I say nothing about the dresser or the missing drawers as my boyfriend and I walk by it later on that evening. He says nothing about it. I have no way of guessing the level of his own disappointment.
S
hortly after our move, my doctor’s office calls to remind me about an appointment with a counsellor. I don’t remember making this appointment, but every time I pile up clean underwear on the carpet in the corner of my bedroom I remember the dresser. The lack of the dresser suggests in its symbolic way that I probably could use another person to talk to.
The counsellor, Bobby, has patterned green socks.
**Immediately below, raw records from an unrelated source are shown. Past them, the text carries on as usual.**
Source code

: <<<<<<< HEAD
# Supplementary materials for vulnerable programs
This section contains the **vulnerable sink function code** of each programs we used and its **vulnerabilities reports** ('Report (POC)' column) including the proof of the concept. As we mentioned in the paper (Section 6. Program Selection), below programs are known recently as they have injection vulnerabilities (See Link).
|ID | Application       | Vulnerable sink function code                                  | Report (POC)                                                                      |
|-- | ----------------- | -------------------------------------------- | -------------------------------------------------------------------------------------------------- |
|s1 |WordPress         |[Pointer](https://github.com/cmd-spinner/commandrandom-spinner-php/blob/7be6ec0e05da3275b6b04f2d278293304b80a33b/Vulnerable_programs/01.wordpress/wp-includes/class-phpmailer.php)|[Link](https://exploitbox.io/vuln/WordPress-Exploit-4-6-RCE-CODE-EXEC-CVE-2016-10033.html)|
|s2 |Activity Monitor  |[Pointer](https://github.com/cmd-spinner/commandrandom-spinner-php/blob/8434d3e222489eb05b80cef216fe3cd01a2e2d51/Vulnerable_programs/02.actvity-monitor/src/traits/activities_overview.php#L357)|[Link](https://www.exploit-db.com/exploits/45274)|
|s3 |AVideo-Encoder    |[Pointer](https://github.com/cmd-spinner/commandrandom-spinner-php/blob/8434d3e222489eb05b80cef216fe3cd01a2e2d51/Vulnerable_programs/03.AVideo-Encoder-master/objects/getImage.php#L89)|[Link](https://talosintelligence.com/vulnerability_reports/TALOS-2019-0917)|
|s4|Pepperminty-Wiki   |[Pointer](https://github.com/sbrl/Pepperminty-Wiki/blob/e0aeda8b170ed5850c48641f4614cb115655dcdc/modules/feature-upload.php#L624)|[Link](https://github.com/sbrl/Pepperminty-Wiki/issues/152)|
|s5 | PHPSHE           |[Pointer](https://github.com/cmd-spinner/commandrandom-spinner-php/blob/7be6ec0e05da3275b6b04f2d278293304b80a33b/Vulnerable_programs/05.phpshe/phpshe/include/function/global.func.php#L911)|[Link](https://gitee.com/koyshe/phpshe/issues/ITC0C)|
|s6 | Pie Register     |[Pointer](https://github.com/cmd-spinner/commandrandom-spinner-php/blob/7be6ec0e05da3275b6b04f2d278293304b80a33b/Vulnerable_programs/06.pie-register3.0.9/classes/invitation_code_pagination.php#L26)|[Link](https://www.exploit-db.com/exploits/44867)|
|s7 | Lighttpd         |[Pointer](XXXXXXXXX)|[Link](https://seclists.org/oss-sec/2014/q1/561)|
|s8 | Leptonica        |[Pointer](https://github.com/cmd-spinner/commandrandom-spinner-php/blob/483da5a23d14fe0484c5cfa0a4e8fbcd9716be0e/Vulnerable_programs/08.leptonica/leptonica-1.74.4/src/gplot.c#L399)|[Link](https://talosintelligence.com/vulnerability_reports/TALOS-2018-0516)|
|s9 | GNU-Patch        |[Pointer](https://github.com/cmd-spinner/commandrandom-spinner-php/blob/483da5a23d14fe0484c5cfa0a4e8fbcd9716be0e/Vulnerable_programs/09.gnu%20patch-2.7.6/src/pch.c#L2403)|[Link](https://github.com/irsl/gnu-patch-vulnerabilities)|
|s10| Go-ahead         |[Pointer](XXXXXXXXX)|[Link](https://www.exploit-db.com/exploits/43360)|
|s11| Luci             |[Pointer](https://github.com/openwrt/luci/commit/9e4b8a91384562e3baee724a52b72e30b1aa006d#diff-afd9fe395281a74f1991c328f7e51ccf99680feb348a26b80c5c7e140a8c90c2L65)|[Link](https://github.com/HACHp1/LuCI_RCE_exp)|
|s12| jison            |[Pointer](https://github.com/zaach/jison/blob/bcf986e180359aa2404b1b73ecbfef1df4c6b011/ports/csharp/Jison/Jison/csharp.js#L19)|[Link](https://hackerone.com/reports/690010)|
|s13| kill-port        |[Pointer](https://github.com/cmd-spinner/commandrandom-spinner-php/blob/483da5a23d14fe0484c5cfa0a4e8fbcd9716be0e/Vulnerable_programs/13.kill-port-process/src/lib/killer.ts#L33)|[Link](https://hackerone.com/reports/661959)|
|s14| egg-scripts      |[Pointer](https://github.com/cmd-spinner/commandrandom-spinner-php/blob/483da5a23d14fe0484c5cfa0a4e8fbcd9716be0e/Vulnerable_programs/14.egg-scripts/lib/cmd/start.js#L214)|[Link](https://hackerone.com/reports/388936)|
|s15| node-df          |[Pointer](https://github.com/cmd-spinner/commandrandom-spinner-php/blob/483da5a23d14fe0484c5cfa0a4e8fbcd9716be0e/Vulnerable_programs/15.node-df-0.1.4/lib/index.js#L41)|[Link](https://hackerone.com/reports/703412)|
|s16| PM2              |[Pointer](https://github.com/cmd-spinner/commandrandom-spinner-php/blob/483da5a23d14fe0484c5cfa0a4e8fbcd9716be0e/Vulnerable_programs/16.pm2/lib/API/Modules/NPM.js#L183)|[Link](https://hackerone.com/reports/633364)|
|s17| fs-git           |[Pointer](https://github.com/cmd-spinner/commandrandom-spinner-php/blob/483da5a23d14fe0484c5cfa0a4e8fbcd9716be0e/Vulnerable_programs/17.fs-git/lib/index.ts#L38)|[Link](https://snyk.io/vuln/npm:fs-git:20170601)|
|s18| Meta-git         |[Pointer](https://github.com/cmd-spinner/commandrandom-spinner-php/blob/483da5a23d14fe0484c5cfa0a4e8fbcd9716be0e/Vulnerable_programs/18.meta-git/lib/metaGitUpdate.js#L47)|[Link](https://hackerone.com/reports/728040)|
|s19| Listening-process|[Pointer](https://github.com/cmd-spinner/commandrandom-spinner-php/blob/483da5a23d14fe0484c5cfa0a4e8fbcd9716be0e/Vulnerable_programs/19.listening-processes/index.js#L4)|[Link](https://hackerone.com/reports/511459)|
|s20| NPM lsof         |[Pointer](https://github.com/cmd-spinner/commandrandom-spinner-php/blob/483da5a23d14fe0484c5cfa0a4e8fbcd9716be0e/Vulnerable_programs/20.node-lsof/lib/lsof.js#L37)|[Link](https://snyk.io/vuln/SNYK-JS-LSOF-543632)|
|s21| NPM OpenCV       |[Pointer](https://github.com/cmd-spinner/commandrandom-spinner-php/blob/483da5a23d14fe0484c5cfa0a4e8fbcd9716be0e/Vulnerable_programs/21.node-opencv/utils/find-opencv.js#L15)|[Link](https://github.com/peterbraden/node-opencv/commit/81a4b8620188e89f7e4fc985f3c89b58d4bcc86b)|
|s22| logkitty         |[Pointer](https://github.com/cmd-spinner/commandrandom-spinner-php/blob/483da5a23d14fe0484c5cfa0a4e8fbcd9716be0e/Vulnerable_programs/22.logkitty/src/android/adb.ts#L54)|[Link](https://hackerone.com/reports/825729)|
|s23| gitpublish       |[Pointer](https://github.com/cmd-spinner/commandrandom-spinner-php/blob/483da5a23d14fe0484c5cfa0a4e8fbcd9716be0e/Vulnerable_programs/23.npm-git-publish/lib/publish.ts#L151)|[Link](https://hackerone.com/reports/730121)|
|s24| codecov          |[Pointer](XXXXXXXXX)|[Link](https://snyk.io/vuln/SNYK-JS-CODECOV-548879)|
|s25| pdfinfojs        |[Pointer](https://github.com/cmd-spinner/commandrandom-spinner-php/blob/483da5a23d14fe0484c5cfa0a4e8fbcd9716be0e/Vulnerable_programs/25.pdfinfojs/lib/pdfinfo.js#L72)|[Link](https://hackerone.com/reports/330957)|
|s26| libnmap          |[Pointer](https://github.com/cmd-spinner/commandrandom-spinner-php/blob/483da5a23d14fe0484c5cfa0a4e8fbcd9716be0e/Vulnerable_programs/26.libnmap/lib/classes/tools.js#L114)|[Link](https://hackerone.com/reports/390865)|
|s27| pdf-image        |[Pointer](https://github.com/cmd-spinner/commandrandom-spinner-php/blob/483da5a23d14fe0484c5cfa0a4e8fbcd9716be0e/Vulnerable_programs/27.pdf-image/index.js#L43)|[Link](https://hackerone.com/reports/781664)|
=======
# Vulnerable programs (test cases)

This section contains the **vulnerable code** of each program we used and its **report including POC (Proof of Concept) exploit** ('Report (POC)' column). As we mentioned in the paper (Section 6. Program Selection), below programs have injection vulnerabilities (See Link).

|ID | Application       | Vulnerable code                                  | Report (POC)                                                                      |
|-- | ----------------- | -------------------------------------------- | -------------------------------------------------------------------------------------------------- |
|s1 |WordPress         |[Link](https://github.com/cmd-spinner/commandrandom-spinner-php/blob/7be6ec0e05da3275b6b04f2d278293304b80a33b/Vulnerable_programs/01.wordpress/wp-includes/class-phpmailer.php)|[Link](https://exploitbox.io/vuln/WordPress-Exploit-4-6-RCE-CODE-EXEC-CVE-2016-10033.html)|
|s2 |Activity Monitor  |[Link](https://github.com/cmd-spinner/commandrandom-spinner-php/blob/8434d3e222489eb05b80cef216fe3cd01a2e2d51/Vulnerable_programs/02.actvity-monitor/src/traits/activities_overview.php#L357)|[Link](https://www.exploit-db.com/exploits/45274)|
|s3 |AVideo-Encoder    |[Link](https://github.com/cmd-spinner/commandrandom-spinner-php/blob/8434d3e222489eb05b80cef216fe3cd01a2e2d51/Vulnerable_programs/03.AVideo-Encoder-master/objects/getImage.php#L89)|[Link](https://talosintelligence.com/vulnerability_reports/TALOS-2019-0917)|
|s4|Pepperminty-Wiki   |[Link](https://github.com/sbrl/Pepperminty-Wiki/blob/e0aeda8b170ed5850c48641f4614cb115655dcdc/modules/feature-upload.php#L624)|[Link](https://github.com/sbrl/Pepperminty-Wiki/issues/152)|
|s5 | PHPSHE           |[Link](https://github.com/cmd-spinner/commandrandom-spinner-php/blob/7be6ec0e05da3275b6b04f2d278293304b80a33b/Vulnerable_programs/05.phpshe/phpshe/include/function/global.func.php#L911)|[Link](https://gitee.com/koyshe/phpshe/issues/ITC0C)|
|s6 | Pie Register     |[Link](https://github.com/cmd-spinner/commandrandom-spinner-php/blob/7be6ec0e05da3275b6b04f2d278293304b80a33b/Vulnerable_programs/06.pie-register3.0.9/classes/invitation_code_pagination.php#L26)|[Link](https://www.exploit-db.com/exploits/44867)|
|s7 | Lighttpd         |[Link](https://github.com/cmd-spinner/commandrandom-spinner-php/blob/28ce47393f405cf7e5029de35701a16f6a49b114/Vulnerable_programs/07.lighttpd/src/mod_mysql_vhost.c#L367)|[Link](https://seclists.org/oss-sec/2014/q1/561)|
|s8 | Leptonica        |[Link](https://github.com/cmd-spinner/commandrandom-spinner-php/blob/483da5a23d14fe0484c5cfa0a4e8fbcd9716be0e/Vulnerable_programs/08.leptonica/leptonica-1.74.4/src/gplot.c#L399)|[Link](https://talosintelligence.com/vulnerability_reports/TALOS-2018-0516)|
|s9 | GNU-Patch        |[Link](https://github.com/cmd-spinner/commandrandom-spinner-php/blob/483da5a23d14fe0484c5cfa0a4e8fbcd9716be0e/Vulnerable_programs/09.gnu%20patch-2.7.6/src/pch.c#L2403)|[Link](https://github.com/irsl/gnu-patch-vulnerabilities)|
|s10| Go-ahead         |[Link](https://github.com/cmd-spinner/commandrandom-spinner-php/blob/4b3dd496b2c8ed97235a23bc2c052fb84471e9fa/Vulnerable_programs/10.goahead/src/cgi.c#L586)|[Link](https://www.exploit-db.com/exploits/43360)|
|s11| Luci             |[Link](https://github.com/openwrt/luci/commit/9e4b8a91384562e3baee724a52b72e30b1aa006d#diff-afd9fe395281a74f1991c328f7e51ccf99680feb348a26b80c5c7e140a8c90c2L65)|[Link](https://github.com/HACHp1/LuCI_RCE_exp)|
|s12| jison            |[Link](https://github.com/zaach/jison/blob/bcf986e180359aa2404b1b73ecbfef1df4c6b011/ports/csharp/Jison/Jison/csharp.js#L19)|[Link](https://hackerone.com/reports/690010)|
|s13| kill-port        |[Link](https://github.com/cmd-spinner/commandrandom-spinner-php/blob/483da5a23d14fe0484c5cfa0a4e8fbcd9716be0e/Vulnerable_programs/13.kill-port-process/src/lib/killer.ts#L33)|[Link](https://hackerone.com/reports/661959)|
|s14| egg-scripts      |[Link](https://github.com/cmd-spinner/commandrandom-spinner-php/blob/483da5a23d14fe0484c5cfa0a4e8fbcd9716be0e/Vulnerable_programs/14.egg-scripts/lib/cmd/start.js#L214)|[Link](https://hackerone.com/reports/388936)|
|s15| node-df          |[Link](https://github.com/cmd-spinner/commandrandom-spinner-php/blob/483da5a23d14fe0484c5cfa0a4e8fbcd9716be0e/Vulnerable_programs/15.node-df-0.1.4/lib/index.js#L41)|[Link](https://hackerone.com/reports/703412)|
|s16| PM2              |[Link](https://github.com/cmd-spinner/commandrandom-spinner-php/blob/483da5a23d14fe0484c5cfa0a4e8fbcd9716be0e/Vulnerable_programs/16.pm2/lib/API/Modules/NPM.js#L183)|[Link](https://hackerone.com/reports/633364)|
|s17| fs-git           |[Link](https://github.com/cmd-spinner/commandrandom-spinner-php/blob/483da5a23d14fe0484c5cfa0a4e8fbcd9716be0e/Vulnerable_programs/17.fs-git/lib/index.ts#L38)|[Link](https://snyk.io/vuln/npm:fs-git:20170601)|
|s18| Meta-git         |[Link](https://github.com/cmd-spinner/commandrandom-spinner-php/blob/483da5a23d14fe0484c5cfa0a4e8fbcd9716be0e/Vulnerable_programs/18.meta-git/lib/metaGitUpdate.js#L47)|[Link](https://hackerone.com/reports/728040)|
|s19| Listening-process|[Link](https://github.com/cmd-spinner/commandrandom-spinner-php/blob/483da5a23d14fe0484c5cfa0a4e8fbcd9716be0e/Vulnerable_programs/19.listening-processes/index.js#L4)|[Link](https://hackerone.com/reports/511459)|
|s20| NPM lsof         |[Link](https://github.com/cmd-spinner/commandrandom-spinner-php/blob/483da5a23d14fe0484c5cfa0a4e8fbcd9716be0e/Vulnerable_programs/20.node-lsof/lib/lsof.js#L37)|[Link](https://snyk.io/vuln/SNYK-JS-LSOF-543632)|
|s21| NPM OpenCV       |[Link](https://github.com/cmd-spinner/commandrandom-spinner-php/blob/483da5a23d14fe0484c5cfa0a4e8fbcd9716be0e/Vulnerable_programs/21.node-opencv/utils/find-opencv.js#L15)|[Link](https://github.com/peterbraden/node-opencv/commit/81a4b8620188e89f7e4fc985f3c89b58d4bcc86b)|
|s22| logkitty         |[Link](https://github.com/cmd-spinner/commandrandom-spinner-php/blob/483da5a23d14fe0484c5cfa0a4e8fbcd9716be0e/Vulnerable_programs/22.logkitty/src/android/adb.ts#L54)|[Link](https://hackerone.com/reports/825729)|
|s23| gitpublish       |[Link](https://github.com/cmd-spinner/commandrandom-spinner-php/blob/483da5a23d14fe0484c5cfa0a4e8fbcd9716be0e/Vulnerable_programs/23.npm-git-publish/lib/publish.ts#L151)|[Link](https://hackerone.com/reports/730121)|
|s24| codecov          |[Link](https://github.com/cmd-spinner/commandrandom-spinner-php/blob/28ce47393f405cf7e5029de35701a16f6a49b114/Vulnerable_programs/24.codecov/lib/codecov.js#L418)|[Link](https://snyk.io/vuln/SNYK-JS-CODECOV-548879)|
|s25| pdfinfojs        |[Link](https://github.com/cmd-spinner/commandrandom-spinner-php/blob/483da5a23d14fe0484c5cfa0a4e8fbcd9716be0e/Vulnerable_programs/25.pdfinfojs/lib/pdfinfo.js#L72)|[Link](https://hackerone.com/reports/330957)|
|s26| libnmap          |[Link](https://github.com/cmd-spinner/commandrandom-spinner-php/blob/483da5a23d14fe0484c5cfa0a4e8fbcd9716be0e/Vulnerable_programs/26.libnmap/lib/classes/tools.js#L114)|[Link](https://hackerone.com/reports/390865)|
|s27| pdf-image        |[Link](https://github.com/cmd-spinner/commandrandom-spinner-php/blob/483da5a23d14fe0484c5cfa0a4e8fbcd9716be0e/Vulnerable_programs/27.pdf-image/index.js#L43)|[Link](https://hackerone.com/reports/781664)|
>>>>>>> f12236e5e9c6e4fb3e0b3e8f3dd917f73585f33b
Everything about him suggests gentleness, but the subtle flamboyance of his socks makes me a little suspicious. I know it’s crazy, but his socks make me distrust him.
I have Frankie with me. He’s stirring in the stroller. Bobby mentions a grown daughter. He asks me the standard questions.
I give him the standard lie: divide amounts and days by two, then divide it by two again.
Bobby’s voice is so soft it almost lulls me to sleep. It at least puts me
into some kind of a semi-coma because later I can’t remember anything that we talked about, only those damned socks and how close his office is to point C on my mental map.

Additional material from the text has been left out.